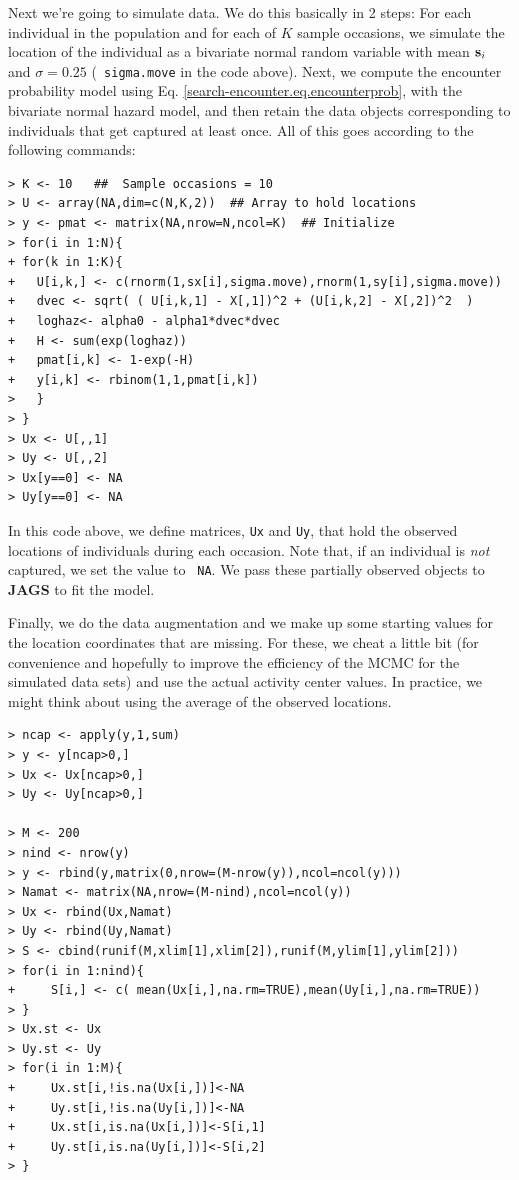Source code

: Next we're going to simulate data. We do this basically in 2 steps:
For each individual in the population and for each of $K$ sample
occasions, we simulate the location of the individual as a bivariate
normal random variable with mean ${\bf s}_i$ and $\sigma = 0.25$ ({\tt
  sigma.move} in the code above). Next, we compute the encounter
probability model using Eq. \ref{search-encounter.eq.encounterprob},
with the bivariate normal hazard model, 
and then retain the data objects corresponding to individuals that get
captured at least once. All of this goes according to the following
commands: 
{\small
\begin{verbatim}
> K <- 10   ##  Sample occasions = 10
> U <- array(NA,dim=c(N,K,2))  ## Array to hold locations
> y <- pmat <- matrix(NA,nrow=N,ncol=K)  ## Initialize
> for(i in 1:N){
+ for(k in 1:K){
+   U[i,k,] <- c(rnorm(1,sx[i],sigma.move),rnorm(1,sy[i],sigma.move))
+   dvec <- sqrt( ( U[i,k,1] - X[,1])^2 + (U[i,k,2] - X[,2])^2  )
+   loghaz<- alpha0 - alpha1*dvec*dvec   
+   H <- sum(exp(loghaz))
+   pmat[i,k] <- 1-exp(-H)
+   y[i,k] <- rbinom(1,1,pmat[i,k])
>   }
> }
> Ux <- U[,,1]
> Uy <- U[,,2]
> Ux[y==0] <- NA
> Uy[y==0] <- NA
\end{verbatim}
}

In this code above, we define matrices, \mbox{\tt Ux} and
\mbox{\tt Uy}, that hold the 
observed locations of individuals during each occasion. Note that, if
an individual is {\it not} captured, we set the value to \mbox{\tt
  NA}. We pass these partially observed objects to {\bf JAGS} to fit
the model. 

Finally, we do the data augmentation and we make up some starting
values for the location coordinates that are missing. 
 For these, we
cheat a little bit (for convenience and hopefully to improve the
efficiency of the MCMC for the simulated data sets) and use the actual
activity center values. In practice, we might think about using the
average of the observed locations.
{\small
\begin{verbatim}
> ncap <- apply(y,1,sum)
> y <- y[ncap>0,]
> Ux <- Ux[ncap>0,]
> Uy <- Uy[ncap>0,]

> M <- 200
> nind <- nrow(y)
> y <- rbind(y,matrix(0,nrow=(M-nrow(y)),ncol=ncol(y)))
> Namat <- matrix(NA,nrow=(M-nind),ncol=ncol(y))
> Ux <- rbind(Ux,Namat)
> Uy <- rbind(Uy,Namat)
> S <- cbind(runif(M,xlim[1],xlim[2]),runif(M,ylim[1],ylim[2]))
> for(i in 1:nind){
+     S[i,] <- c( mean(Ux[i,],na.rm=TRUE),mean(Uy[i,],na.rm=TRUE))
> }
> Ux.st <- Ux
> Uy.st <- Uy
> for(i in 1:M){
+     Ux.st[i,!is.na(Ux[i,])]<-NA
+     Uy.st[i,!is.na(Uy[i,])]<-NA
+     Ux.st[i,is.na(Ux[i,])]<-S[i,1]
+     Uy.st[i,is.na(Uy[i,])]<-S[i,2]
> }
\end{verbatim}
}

-=-=-=-=-

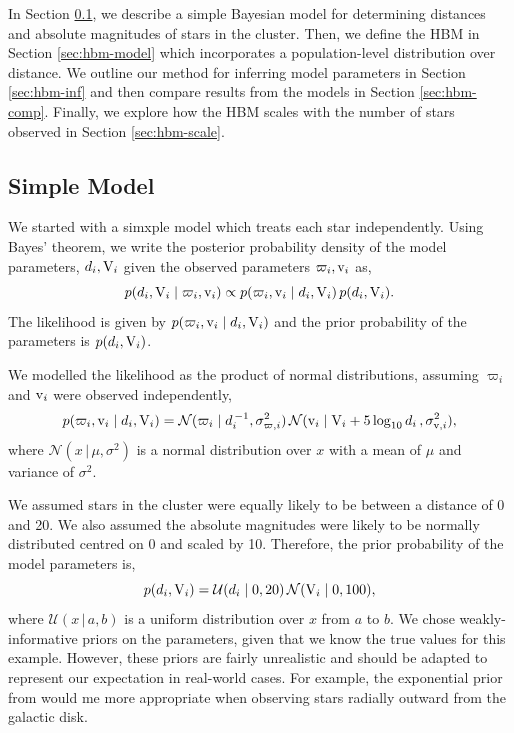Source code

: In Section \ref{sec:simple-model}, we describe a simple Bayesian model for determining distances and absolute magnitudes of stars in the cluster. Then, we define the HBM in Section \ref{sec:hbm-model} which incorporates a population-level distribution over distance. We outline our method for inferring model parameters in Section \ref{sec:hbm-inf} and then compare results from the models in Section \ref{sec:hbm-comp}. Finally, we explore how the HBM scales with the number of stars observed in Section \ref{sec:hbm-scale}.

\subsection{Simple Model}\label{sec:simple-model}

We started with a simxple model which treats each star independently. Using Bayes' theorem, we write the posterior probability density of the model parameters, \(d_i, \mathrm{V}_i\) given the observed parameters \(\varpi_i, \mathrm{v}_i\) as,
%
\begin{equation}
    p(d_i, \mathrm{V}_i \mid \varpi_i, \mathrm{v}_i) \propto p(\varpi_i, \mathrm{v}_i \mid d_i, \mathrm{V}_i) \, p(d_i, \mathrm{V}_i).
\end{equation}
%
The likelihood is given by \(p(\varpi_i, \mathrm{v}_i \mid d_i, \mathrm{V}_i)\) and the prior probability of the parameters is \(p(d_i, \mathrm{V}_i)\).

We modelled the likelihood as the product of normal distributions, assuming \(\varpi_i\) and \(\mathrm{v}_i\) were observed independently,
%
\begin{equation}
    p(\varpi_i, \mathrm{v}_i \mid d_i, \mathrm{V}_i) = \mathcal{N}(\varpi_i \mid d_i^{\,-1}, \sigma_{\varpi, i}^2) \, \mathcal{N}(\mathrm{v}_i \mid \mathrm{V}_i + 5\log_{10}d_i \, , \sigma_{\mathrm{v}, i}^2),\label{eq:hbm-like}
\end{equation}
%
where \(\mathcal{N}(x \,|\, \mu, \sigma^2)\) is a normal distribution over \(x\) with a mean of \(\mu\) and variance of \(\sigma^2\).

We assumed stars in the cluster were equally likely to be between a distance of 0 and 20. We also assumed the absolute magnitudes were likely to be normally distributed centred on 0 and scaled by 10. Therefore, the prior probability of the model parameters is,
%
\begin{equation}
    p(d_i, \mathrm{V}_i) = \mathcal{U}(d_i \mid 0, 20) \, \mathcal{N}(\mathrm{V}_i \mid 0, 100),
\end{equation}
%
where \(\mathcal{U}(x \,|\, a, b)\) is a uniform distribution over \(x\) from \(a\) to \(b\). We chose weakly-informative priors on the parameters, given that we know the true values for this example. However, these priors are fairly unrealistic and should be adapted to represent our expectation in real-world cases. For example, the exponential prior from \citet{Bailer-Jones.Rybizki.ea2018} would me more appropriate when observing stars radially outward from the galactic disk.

-=-=-=-=-

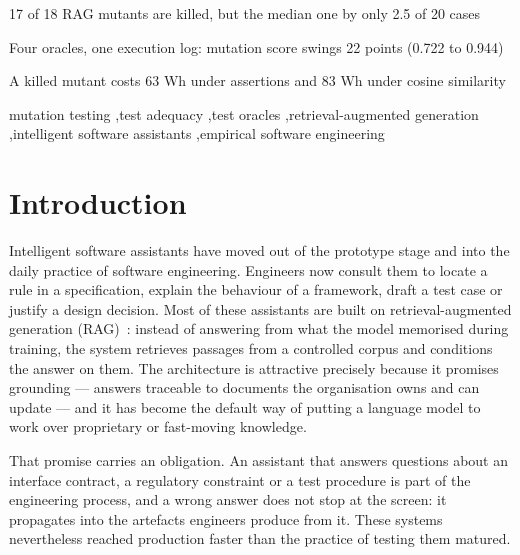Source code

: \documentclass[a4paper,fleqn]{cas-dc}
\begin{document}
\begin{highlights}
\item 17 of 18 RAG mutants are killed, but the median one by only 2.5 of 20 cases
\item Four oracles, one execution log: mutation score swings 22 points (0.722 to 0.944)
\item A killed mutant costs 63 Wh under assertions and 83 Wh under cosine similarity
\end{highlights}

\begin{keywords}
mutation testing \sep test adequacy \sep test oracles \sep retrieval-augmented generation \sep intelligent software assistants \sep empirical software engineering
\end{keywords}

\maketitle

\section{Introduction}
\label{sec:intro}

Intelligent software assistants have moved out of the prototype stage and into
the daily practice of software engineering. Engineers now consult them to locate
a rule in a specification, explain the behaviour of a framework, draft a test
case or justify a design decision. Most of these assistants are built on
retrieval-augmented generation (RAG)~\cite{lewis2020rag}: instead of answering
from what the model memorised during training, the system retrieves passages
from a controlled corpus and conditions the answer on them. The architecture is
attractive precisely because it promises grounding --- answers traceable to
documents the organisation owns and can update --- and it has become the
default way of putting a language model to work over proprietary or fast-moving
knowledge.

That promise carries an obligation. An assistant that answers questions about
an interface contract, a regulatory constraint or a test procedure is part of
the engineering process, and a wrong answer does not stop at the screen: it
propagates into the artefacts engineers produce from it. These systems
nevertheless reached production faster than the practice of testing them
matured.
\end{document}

-=-=-=-=-

**YOUR INSTRUCTIONS:** Would you copy every line from the listing above that has the string "practice" in it?

**YOUR SOLUTION:**
activity center values. In practice, we might think about using the
the daily practice of software engineering. Engineers now consult them to locate
nevertheless reached production faster than the practice of testing them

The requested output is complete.